→ What the task requires
Your output should be each line from the material below that has the word "bookkeeping".

→ Source data
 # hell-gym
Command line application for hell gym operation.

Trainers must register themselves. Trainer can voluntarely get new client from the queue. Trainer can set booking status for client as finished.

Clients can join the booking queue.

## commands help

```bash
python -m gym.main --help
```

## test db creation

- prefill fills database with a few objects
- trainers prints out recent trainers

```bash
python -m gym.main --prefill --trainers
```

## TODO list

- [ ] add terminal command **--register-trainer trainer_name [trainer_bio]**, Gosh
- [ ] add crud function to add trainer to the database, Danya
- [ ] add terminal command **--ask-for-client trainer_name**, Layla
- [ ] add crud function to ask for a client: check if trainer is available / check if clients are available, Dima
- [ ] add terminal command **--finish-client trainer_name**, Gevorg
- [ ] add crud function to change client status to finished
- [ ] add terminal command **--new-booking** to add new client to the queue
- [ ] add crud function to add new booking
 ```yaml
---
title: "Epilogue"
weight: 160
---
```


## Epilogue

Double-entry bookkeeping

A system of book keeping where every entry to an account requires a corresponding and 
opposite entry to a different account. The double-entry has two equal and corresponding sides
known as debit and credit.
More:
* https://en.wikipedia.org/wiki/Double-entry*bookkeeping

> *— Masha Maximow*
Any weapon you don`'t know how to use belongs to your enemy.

==

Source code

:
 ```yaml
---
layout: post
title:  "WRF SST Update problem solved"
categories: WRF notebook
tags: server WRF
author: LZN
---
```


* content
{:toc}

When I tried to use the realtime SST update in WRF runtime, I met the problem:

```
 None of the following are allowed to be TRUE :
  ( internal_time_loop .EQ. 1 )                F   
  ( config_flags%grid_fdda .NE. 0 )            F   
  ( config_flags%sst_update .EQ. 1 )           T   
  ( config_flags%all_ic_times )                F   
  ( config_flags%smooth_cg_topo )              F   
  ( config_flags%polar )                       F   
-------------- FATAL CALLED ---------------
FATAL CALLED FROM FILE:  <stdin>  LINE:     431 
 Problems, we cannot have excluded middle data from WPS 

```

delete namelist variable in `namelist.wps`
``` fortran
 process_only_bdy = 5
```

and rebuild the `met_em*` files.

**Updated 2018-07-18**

---

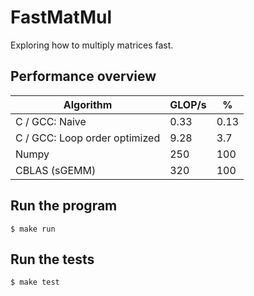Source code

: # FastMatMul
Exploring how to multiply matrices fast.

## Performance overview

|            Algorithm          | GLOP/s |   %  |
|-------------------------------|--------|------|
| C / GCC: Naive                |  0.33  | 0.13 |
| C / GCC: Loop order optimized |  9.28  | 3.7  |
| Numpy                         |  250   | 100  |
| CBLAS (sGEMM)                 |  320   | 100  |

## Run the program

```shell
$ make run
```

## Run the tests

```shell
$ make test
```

→ Answer for the task
Double-entry bookkeeping
* https://en.wikipedia.org/wiki/Double-entry*bookkeeping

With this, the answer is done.